At La Tacita De Oro (The Golden Cup), I can’t even find the Chinese menu. According to the sign outside, they’ve been serving their Chinese-Spanish dishes since 1971, but when you come to this restaurant, it is for the roast chicken special. No other rotisserie place in the area turns out a chicken with such glistening brown, delicately spiced skin. At a touch, it slides off the tender meat like a silk duvet from a rumpled set of bedclothes.

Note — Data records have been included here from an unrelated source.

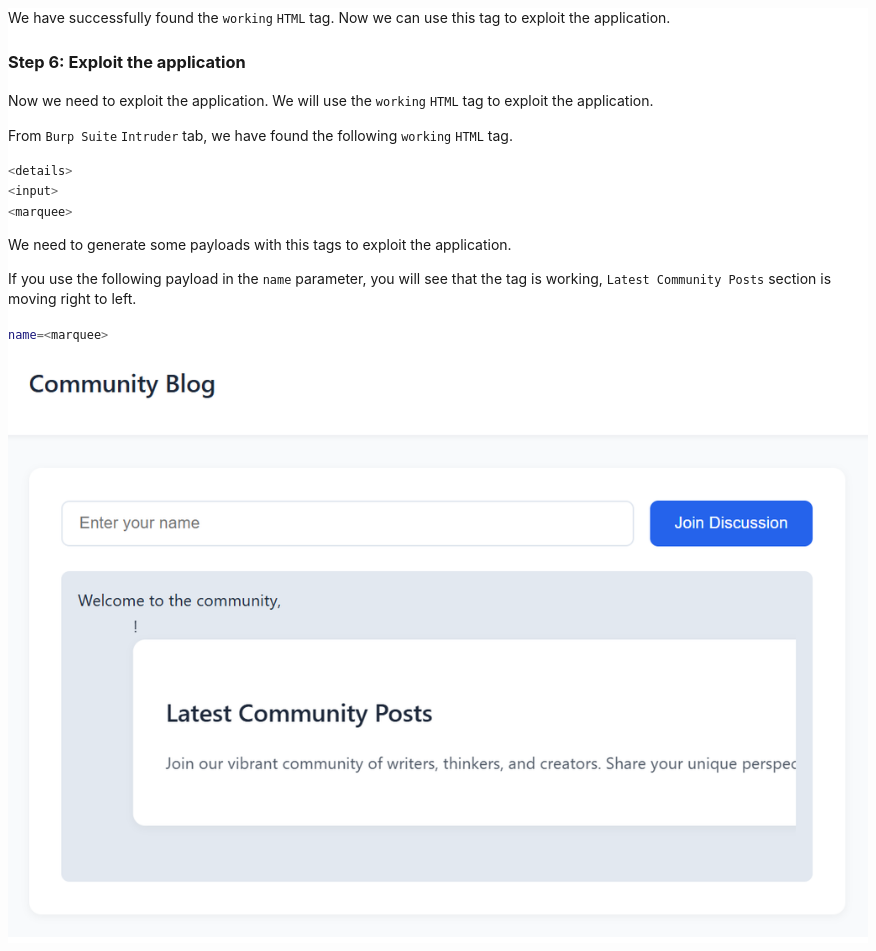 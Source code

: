 We have successfully found the `working` `HTML` tag. Now we can use this tag to exploit the application.

### **Step 6: Exploit the application**

Now we need to exploit the application. We will use the `working` `HTML` tag to exploit the application.

From `Burp Suite` `Intruder` tab, we have found the following `working` `HTML` tag.

```bash
<details>
<input>
<marquee>
```

We need to generate some payloads with this tags to exploit the application.

If you use the following payload in the `name` parameter, you will see that the tag is working, `Latest Community Posts` section is moving right to left.

```bash
name=<marquee>
```
![](./images/22.png)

My husband orders the yellow rice and substitutes red beans for the black. In deference to nutrition, I order the salad and fried plantains; although the anemic slice of tomato and strips of watery iceberg lettuce hardly constitute a nutritious salad. It’s the sweet, candy-like wedges of greasy fried plantain I crave, smothered in hot sauce. Beans and rice are served quickly and efficiently from pots on the stove near the counter, but plantains hold up production. They are ordered over a microphone and must come from behind the swinging doors, from the back kitchen. I’m told I must wait, but I do not back down. Later, when I am at home, I will offer up one stingy slice of plantain in exchange for a generous plastic spoonful of my husband’s sticky beans and rice. On the fork, the combination of chicken, rice and plantain is enough. The salad, like the vermouth for a dry martini, need only be in the room.
As I wait, there is some confusion when three young men with English accents bustle in. They are carrying a soccer ball and their bulky frames block the narrow entrance. Clearly they are tourists, to the country or the neighborhood I’m not sure and wonder why they are here. I reconsider the layout and decide xenophobically that the place resembles a London chip shop. The interlopers talk amongst themselves and study the menu, while the three countermen hover expectantly. Finally, one brave bloke asks, “What’s good here?” There is a brief silence, until the eldest counterman, the owner, recovers and adjusts his normally non-interactive stance for the strangers. “Well fellows,” he says, clapping his hands together in an act of hearty comradeship I have never seen before, even the other countermen raise their eyebrows. “We have a very nice chicken special.”